Description of the task >>
Pictures aside, each entry has to be returned exactly as it stands.

━━ Data shown

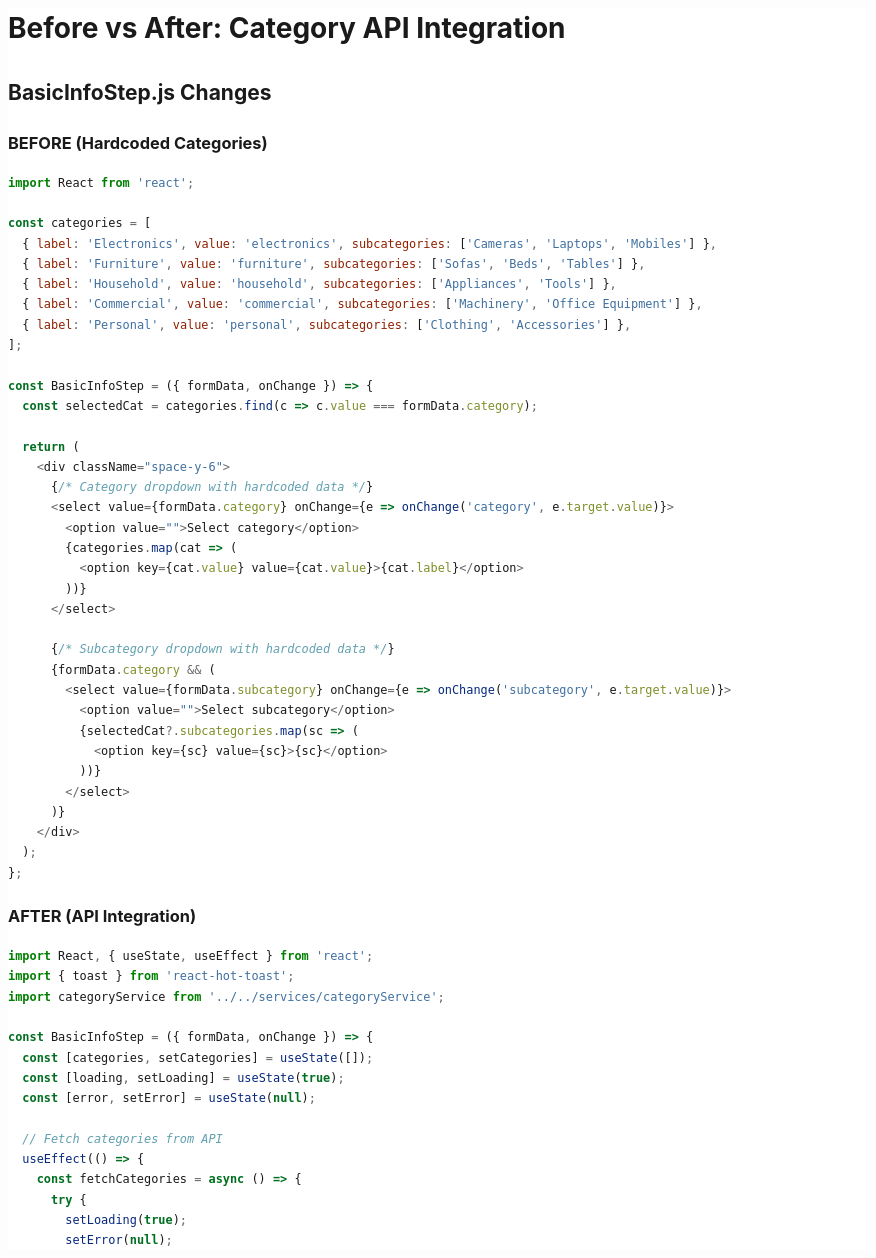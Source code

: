 # Before vs After: Category API Integration

## BasicInfoStep.js Changes

### BEFORE (Hardcoded Categories)
```javascript
import React from 'react';

const categories = [
  { label: 'Electronics', value: 'electronics', subcategories: ['Cameras', 'Laptops', 'Mobiles'] },
  { label: 'Furniture', value: 'furniture', subcategories: ['Sofas', 'Beds', 'Tables'] },
  { label: 'Household', value: 'household', subcategories: ['Appliances', 'Tools'] },
  { label: 'Commercial', value: 'commercial', subcategories: ['Machinery', 'Office Equipment'] },
  { label: 'Personal', value: 'personal', subcategories: ['Clothing', 'Accessories'] },
];

const BasicInfoStep = ({ formData, onChange }) => {
  const selectedCat = categories.find(c => c.value === formData.category);
  
  return (
    <div className="space-y-6">
      {/* Category dropdown with hardcoded data */}
      <select value={formData.category} onChange={e => onChange('category', e.target.value)}>
        <option value="">Select category</option>
        {categories.map(cat => (
          <option key={cat.value} value={cat.value}>{cat.label}</option>
        ))}
      </select>
      
      {/* Subcategory dropdown with hardcoded data */}
      {formData.category && (
        <select value={formData.subcategory} onChange={e => onChange('subcategory', e.target.value)}>
          <option value="">Select subcategory</option>
          {selectedCat?.subcategories.map(sc => (
            <option key={sc} value={sc}>{sc}</option>
          ))}
        </select>
      )}
    </div>
  );
};
```

### AFTER (API Integration)
```javascript
import React, { useState, useEffect } from 'react';
import { toast } from 'react-hot-toast';
import categoryService from '../../services/categoryService';

const BasicInfoStep = ({ formData, onChange }) => {
  const [categories, setCategories] = useState([]);
  const [loading, setLoading] = useState(true);
  const [error, setError] = useState(null);

  // Fetch categories from API
  useEffect(() => {
    const fetchCategories = async () => {
      try {
        setLoading(true);
        setError(null);
```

━━━━

Output of the task >>
Source code

: # Before vs After: Category API Integration

## BasicInfoStep.js Changes

### BEFORE (Hardcoded Categories)
```javascript
import React from 'react';

const categories = [
  { label: 'Electronics', value: 'electronics', subcategories: ['Cameras', 'Laptops', 'Mobiles'] },
  { label: 'Furniture', value: 'furniture', subcategories: ['Sofas', 'Beds', 'Tables'] },
  { label: 'Household', value: 'household', subcategories: ['Appliances', 'Tools'] },
  { label: 'Commercial', value: 'commercial', subcategories: ['Machinery', 'Office Equipment'] },
  { label: 'Personal', value: 'personal', subcategories: ['Clothing', 'Accessories'] },
];

const BasicInfoStep = ({ formData, onChange }) => {
  const selectedCat = categories.find(c => c.value === formData.category);
  
  return (
    <div className="space-y-6">
      {/* Category dropdown with hardcoded data */}
      <select value={formData.category} onChange={e => onChange('category', e.target.value)}>
        <option value="">Select category</option>
        {categories.map(cat => (
          <option key={cat.value} value={cat.value}>{cat.label}</option>
        ))}
      </select>
      
      {/* Subcategory dropdown with hardcoded data */}
      {formData.category && (
        <select value={formData.subcategory} onChange={e => onChange('subcategory', e.target.value)}>
          <option value="">Select subcategory</option>
          {selectedCat?.subcategories.map(sc => (
            <option key={sc} value={sc}>{sc}</option>
          ))}
        </select>
      )}
    </div>
  );
};
```

### AFTER (API Integration)
```javascript
import React, { useState, useEffect } from 'react';
import { toast } from 'react-hot-toast';
import categoryService from '../../services/categoryService';

const BasicInfoStep = ({ formData, onChange }) => {
  const [categories, setCategories] = useState([]);
  const [loading, setLoading] = useState(true);
  const [error, setError] = useState(null);

  // Fetch categories from API
  useEffect(() => {
    const fetchCategories = async () => {
      try {
        setLoading(true);
        setError(null);
```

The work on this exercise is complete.